In a commencement address last month, former U.S. Secretary of State Rex Tillerson said, “When we as people, a free people, go wobbly on the truth even on what may seem the most trivial matters, we go wobbly on America.”

That “go wobbly” caught the ear of friend-of-NOOBS Stuart Semmel, as an echo of a famous Margaret Thatcher quote. She described in her memoirs a conversation with Pres. George H.W. Bush during the first Gulf War: “We must use our powers to stop Iraqi shipping,” she recalled telling him. “This was no time to go wobbly.”

The relevant OED definition is “Wavering, uncertain, or insecure; unreliable, unstable.” And I hasten to say that the word “wobbly” is nothing new in the U.S., especially in the literal sense of wavering back and forth. In addition, “Wobbly” is a slang term for a member of the International Workers of the World (I.W.W.) labor union. (A 1923 article by a member of the union gave an account of how the term originated: “In Vancouver, in 1911, we had a number of Chinese members and one restaurant keeper would trust any member for meals. He could not pronounce the letter w, but called it wobble, and would ask: ‘You I. Wobble Wobble?’ [that is, I. W. W.] and when the card was shown, credit was unlimited. Thereafter the laughing term among us was I. Wobbly Wobbly.”)

But “go wobbly” definitely has a Thatcherian and very British feel. Searching for the phrase in the New York Times, I found it in a January 2018 article about a conservative group’s hoped-for turn of events after a government shutdown a few years back:

“The public would express outrage that the president was willing to hold America’s full faith and credit hostage over the much-disliked Obamacare. Democrats would go wobbly.”

And then, not long after hearing from Stuart, I read in The New Yorker an article about the hacked e-mails of Sony Pictures co-chair Amy Pascal. One of them, from producer Scott Rudin, remarked, “So you’re feeling wobbly in the job right now.”

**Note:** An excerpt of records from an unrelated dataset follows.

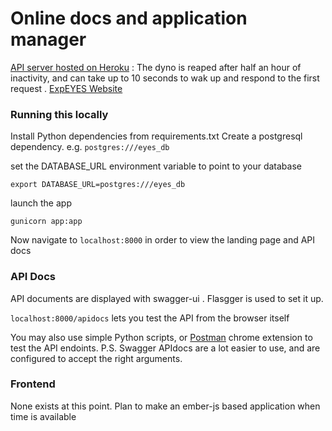 # Online docs and application manager

[API server hosted on Heroku](https://eyes-online.herokuapp.com/) : The dyno is reaped after half an hour of inactivity, and can take up to 10 seconds to wak up and respond to the first request .
[ExpEYES Website](http://expeyes.in)

### Running this locally

Install Python dependencies from requirements.txt
Create a postgresql dependency. e.g. `postgres:///eyes_db`

set the DATABASE_URL environment variable to point to your database

`export DATABASE_URL=postgres:///eyes_db`

launch the app 

`gunicorn app:app`

Now navigate to `localhost:8000` in order to view the landing page and API docs

### API Docs

API documents are displayed with swagger-ui . Flasgger is used to set it up.

`localhost:8000/apidocs` lets you test the API from the browser itself

You may also use simple Python scripts, or [Postman](https://chrome.google.com/webstore/detail/postman/fhbjgbiflinjbdggehcddcbncdddomop?hl=en) chrome extension to test the API endoints. P.S. Swagger APIdocs are a lot easier to use, and are configured to accept the right arguments.


### Frontend

None exists at this point. Plan to make an ember-js based application when time is available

It’s clear: “wobbly” has arrived.

 

 

 

“Pull”

In today’s Philadelphia Inquirer, fashion columnist Elizabeth Wellington gives advice on what to wear to summer festivals. She warns men to be aware of what’s on their t-shirts because

the wrong phrase or picture can turn a nice guy into a lout. Topics to stay away from: how good you are in bed, how many women you can pull, how much beer you can guzzle.

I’ve noted this particular “pull” quite a bit in the U.K., but not till now in America. The OED has this definition and citations:

 a. Brit. slang. To pick up (a partner), esp. for sexual intercourse; to seduce. Also intr.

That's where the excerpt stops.